Closed shenxuhui closed 5 years ago

shenxuhui commented 5 years ago

+2 is used for the CRF later which needs start and end padding. The results in demo data doesn’t mean anything as the data is too small.

Originally posted by @jiesutd in https://github.com/jiesutd/NCRFpp/issues/135#issuecomment-524819427

shenxuhui commented 5 years ago

+2 is used for the CRF later which needs start and end padding. The results in demo data doesn’t mean anything as the data is too small.

I think what you said is the code on the bottom.

But the comment of +2 in SeqLabel is "add two more label for downlayer lstm, use original label size for CRF". The code in Seqlabel adds 2 for lstm not for crf.
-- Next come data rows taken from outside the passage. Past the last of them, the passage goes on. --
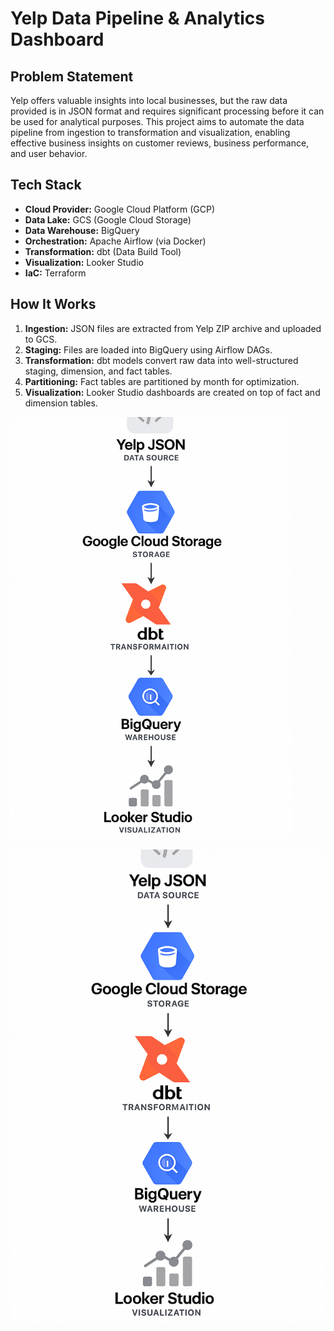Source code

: # Yelp Data Pipeline & Analytics Dashboard

## Problem Statement

Yelp offers valuable insights into local businesses, but the raw data provided is in JSON format and requires significant processing before it can be used for analytical purposes. This project aims to automate the data pipeline from ingestion to transformation and visualization, enabling effective business insights on customer reviews, business performance, and user behavior.

## Tech Stack

- **Cloud Provider:** Google Cloud Platform (GCP)
- **Data Lake:** GCS (Google Cloud Storage)
- **Data Warehouse:** BigQuery
- **Orchestration:** Apache Airflow (via Docker)
- **Transformation:** dbt (Data Build Tool)
- **Visualization:** Looker Studio
- **IaC:** Terraform

## How It Works

1. **Ingestion:** JSON files are extracted from Yelp ZIP archive and uploaded to GCS.
2. **Staging:** Files are loaded into BigQuery using Airflow DAGs.
3. **Transformation:** dbt models convert raw data into well-structured staging, dimension, and fact tables.
4. **Partitioning:** Fact tables are partitioned by month for optimization.
5. **Visualization:** Looker Studio dashboards are created on top of fact and dimension tables.

<img src="pipeline_diagram.png" alt="Pipeline Diagram" width="450"/>

![Data Pipeline Diagram](pipeline_diagram.png)
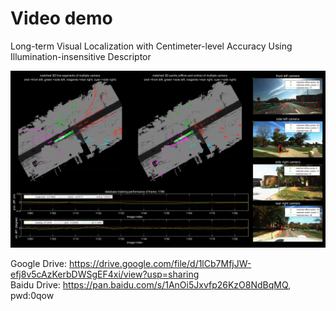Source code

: # Video demo
Long-term Visual Localization with Centimeter-level Accuracy Using Illumination-insensitive Descriptor

![](https://github.com/roylin1229/long-term-loc/blob/main/demo.png)  

Google Drive: https://drive.google.com/file/d/1lCb7MfjJW-efj8v5cAzKerbDWSgEF4xi/view?usp=sharing  
Baidu Drive: https://pan.baidu.com/s/1AnOi5Jxvfp26KzO8NdBqMQ, pwd:0qow
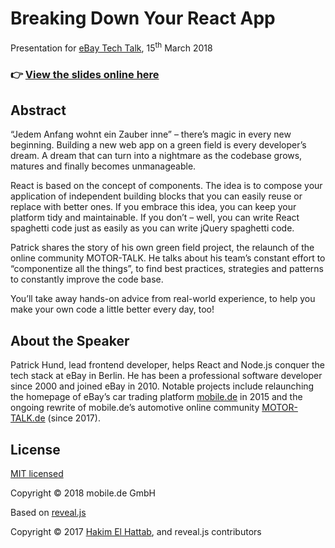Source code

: # Breaking Down Your React App

Presentation for <a href="https://www.meetup.com/de-DE/eBay-Europe-Technology/events/248331753/">eBay Tech Talk</a>, 
15<sup>th</sup> March 2018

### 👉 [View the slides online here](https://technology-ebay-de.github.io/breaking-down-your-react-app/)

## Abstract

“Jedem Anfang wohnt ein Zauber inne” – there’s magic in every new beginning. Building a new web app on a green 
field is every developer’s dream. A dream that can turn into a nightmare as the codebase grows, matures and 
finally becomes unmanageable.

React is based on the concept of components. The idea is to compose your application of independent building 
blocks that you can easily reuse or replace with better ones. If you embrace this idea, you can keep your 
platform tidy and maintainable. If you don’t – well, you can write React spaghetti code just as easily as you 
can write jQuery spaghetti code.

Patrick shares the story of his own green field project, the relaunch of the online community MOTOR-TALK. 
He talks about his team’s constant effort to “componentize all the things”, to find best practices, strategies 
and patterns to constantly improve the code base.

You’ll take away hands-on advice from real-world experience, to help you make your own code a little better 
every day, too!

## About the Speaker

Patrick Hund, lead frontend developer, helps React and Node.js 
conquer the tech stack at eBay in Berlin. He has been a professional software developer since 2000 and joined 
eBay in 2010. Notable projects include relaunching the homepage of eBay’s car trading platform 
<a href="https://www.mobile.de/">mobile.de</a> in 2015 and the ongoing rewrite of mobile.de’s automotive online 
community <a href="https://www.motor-talk.de/">MOTOR-TALK.de</a> (since 2017).

## License

[MIT licensed](LICENSE)

Copyright © 2018 mobile.de GmbH

Based on <a href="http://lab.hakim.se/reveal-js/#/">reveal.js</a>

Copyright © 2017 [Hakim El Hattab](http://hakim.se), and reveal.js contributors
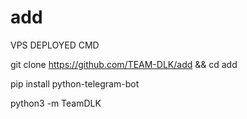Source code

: # add

VPS DEPLOYED CMD

git clone https://github.com/TEAM-DLK/add && cd add

pip install python-telegram-bot

python3 -m TeamDLK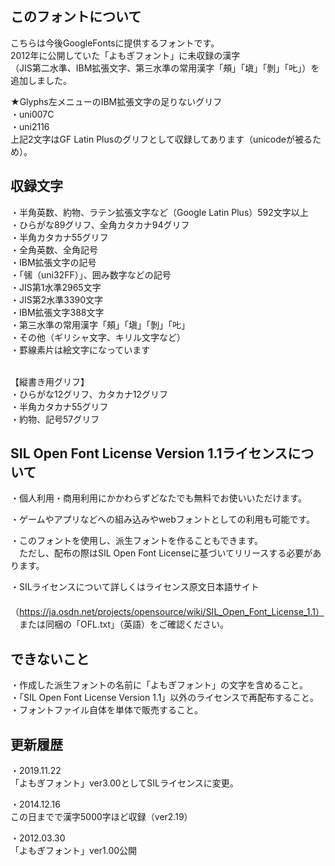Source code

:<h2>このフォントについて</h2>
こちらは今後GoogleFontsに提供するフォントです。<br />
2012年に公開していた「よもぎフォント」に未収録の漢字<br />
（JIS第二水準、IBM拡張文字、第三水準の常用漢字「頰」「塡」「剝」「𠮟」）を追加しました。<br />

★Glyphs左メニューのIBM拡張文字の足りないグリフ<br />
・uni007C<br />
・uni2116<br />
上記2文字はGF Latin Plusのグリフとして収録してあります（unicodeが被るため）。<br />

<h2>収録文字</h2>
・半角英数、約物、ラテン拡張文字など（Google Latin Plus）592文字以上<br />
・ひらがな89グリフ、全角カタカナ94グリフ<br />
・半角カタカナ55グリフ<br />
・全角英数、全角記号<br />
・IBM拡張文字の記号<br />
・「㋿（uni32FF）」、囲み数字などの記号<br />
・JIS第1水準2965文字<br />
・JIS第2水準3390文字<br />
・IBM拡張文字388文字<br />
・第三水準の常用漢字「頰」「塡」「剝」「𠮟」<br />
・その他（ギリシャ文字、キリル文字など）<br />
・罫線素片は絵文字になっています<br /><br />

【縦書き用グリフ】<br />
・ひらがな12グリフ、カタカナ12グリフ<br />
・半角カタカナ55グリフ<br />
・約物、記号57グリフ<br />


<h2>SIL Open Font License Version 1.1ライセンスについて</h2>

・個人利用・商用利用にかかわらずどなたでも無料でお使いいただけます。<br />

・ゲームやアプリなどへの組み込みやwebフォントとしての利用も可能です。<br />

・このフォントを使用し、派生フォントを作ることもできます。<br />
　ただし、配布の際はSIL Open Font Licenseに基づいてリリースする必要があります。<br />

・SILライセンスについて詳しくはライセンス原文日本語サイト<br />
　（https://ja.osdn.net/projects/opensource/wiki/SIL_Open_Font_License_1.1）<br />
　または同梱の「OFL.txt」（英語）をご確認ください。<br />

<h2>できないこと</h2>
・作成した派生フォントの名前に「よもぎフォント」の文字を含めること。<br />
・「SIL Open Font License Version 1.1」以外のライセンスで再配布すること。<br />
・フォントファイル自体を単体で販売すること。<br />


<h2>更新履歴</h2>

・2019.11.22<br />
「よもぎフォント」ver3.00としてSILライセンスに変更。<br />

・2014.12.16<br />
この日までで漢字5000字ほど収録（ver2.19）<br />

・2012.03.30<br />
「よもぎフォント」ver1.00公開<br />
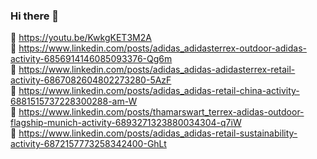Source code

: ### Hi there 👋

🚀 https://youtu.be/KwkgKET3M2A  
🚀 https://www.linkedin.com/posts/adidas_adidasterrex-outdoor-adidas-activity-6856914146085093376-Qg6m  
🚀 https://www.linkedin.com/posts/adidas_adidas-adidasterrex-retail-activity-6867082604802273280-5AzF  
🚀 https://www.linkedin.com/posts/adidas_adidas-retail-china-activity-6881515737228300288-am-W  
🚀 https://www.linkedin.com/posts/thamarswart_terrex-adidas-outdoor-flagship-munich-activity-6893271323880034304-q7iW  
🚀 https://www.linkedin.com/posts/adidas_adidas-retail-sustainability-activity-6872157773258342400-GhLt

<!--
**rajkamal3/rajkamal3** is a ✨ _special_ ✨ repository because its `README.md` (this file) appears on your GitHub profile.

Here are some ideas to get you started:

- 🔭 I’m currently working on ...
- 🌱 I’m currently learning ...
- 👯 I’m looking to collaborate on ...
- 🤔 I’m looking for help with ...
- 💬 Ask me about ...
- 📫 How to reach me: ...
- 😄 Pronouns: ...
- ⚡ Fun fact: ...
-->
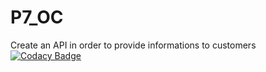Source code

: # P7_OC
Create an API in order to provide informations to customers
[![Codacy Badge](https://api.codacy.com/project/badge/Grade/dd03f213a31346e599b6fb4fbf6fd098)](https://www.codacy.com/manual/AureleSarrail/P7_OC_API?utm_source=github.com&amp;utm_medium=referral&amp;utm_content=AureleSarrail/P7_OC_API&amp;utm_campaign=Badge_Grade)
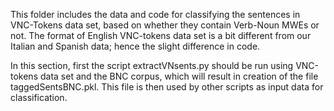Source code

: This folder includes the data and code for classifying the sentences in VNC-Tokens data set, based on whether they contain Verb-Noun MWEs or not.
The format of English VNC-tokens data set is a bit different from our Italian and Spanish data; hence the slight difference in code.

In this section, first the script extractVNsents.py should be run using VNC-tokens data set and the BNC corpus, which will result in creation of the file taggedSentsBNC.pkl. This file is then used by other scripts as input data for classification. 
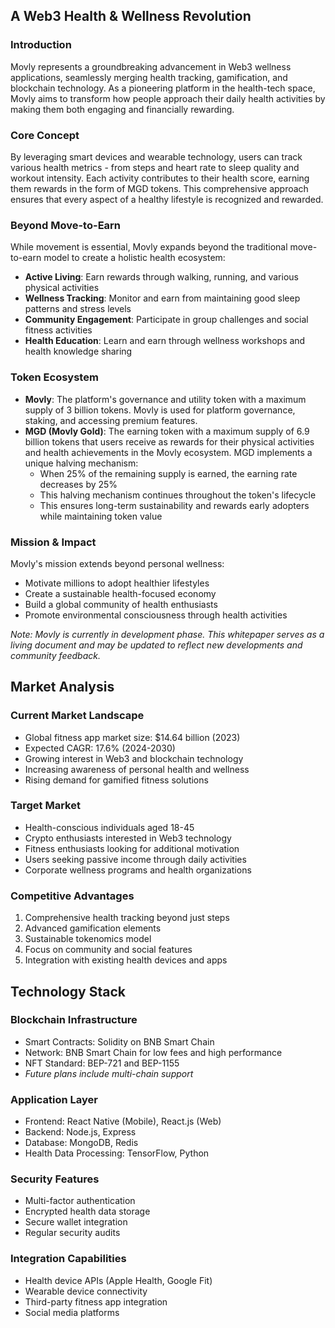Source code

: ## A Web3 Health & Wellness Revolution

### Introduction
Movly represents a groundbreaking advancement in Web3 wellness applications, seamlessly merging health tracking, gamification, and blockchain technology. As a pioneering platform in the health-tech space, Movly aims to transform how people approach their daily health activities by making them both engaging and financially rewarding.

### Core Concept
By leveraging smart devices and wearable technology, users can track various health metrics - from steps and heart rate to sleep quality and workout intensity. Each activity contributes to their health score, earning them rewards in the form of MGD tokens. This comprehensive approach ensures that every aspect of a healthy lifestyle is recognized and rewarded.

### Beyond Move-to-Earn
While movement is essential, Movly expands beyond the traditional move-to-earn model to create a holistic health ecosystem:
- **Active Living**: Earn rewards through walking, running, and various physical activities
- **Wellness Tracking**: Monitor and earn from maintaining good sleep patterns and stress levels
- **Community Engagement**: Participate in group challenges and social fitness activities
- **Health Education**: Learn and earn through wellness workshops and health knowledge sharing

### Token Ecosystem
- **Movly**: The platform's governance and utility token with a maximum supply of 3 billion tokens. Movly is used for platform governance, staking, and accessing premium features.
- **MGD (Movly Gold)**: The earning token with a maximum supply of 6.9 billion tokens that users receive as rewards for their physical activities and health achievements in the Movly ecosystem. MGD implements a unique halving mechanism:
  - When 25% of the remaining supply is earned, the earning rate decreases by 25%
  - This halving mechanism continues throughout the token's lifecycle
  - This ensures long-term sustainability and rewards early adopters while maintaining token value

### Mission & Impact
Movly's mission extends beyond personal wellness:
- Motivate millions to adopt healthier lifestyles
- Create a sustainable health-focused economy
- Build a global community of health enthusiasts
- Promote environmental consciousness through health activities

*Note: Movly is currently in development phase. This whitepaper serves as a living document and may be updated to reflect new developments and community feedback.*

## Market Analysis
### Current Market Landscape
- Global fitness app market size: $14.64 billion (2023)
- Expected CAGR: 17.6% (2024-2030)
- Growing interest in Web3 and blockchain technology
- Increasing awareness of personal health and wellness
- Rising demand for gamified fitness solutions

### Target Market
- Health-conscious individuals aged 18-45
- Crypto enthusiasts interested in Web3 technology
- Fitness enthusiasts looking for additional motivation
- Users seeking passive income through daily activities
- Corporate wellness programs and health organizations

### Competitive Advantages
1. Comprehensive health tracking beyond just steps
2. Advanced gamification elements
3. Sustainable tokenomics model
4. Focus on community and social features
5. Integration with existing health devices and apps

## Technology Stack
### Blockchain Infrastructure
- Smart Contracts: Solidity on BNB Smart Chain
- Network: BNB Smart Chain for low fees and high performance
- NFT Standard: BEP-721 and BEP-1155
- *Future plans include multi-chain support*

### Application Layer
- Frontend: React Native (Mobile), React.js (Web)
- Backend: Node.js, Express
- Database: MongoDB, Redis
- Health Data Processing: TensorFlow, Python

### Security Features
- Multi-factor authentication
- Encrypted health data storage
- Secure wallet integration
- Regular security audits

### Integration Capabilities
- Health device APIs (Apple Health, Google Fit)
- Wearable device connectivity
- Third-party fitness app integration
- Social media platforms 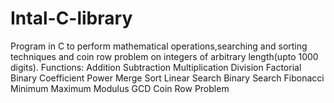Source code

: # Intal-C-library
Program in C to perform mathematical operations,searching and sorting techniques and coin row problem on integers of arbitrary length(upto 1000 digits).
Functions:
Addition
Subtraction
Multiplication
Division
Factorial
Binary Coefficient
Power
Merge Sort
Linear Search
Binary Search
Fibonacci
Minimum 
Maximum
Modulus
GCD
Coin Row Problem
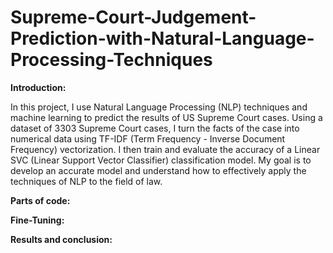 # Supreme-Court-Judgement-Prediction-with-Natural-Language-Processing-Techniques

**Introduction:**

In this project, I use Natural Language Processing (NLP) techniques and machine learning to predict the results of US Supreme Court cases. Using a dataset of 3303 Supreme Court cases, I turn the facts of the case into numerical data using TF-IDF (Term Frequency - Inverse Document Frequency) vectorization. I then train and evaluate the accuracy of a Linear SVC (Linear Support Vector Classifier) classification model. My goal is to develop an accurate model and understand how to effectively apply the techniques of NLP to the field of law. 

**Parts of code:**


**Fine-Tuning:**


**Results and conclusion:**
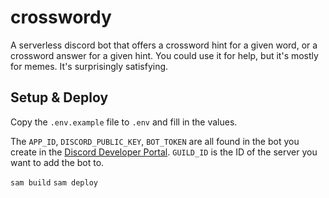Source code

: # crosswordy

A serverless discord bot that offers a crossword hint for a given word, or a crossword answer for a given hint. You could use it for help, but it's mostly for memes. 
It's surprisingly satisfying.

## Setup & Deploy

Copy the `.env.example` file to `.env` and fill in the values.

The `APP_ID`, `DISCORD_PUBLIC_KEY`, `BOT_TOKEN` are all found in the 
bot you create in the [Discord Developer Portal](https://discord.com/developers/applications). `GUILD_ID` is the ID of the server you want to add the bot to.

`sam build`
`sam deploy`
I'm sorry to bother you again, but I really like this project from which I learn a lot.

class CRF(nn.Module):

    def __init__(self, tagset_size, gpu):
        super(CRF, self).__init__()
        print("build CRF...")
        self.gpu = gpu
        # Matrix of transition parameters.  Entry i,j is the score of transitioning from i to j.
        self.tagset_size = tagset_size
        **# # We add 2 here, because of START_TAG and STOP_TAG**
        # # transitions (f_tag_size, t_tag_size), transition value from f_tag to t_tag
        init_transitions = torch.zeros(self.tagset_size+2, self.tagset_size+2)
        init_transitions[:,START_TAG] = -10000.0
        init_transitions[STOP_TAG,:] = -10000.0
        init_transitions[:,0] = -10000.0
        init_transitions[0,:] = -10000.0
        if self.gpu:
            init_transitions = init_transitions.cuda()
        self.transitions = nn.Parameter(init_transitions)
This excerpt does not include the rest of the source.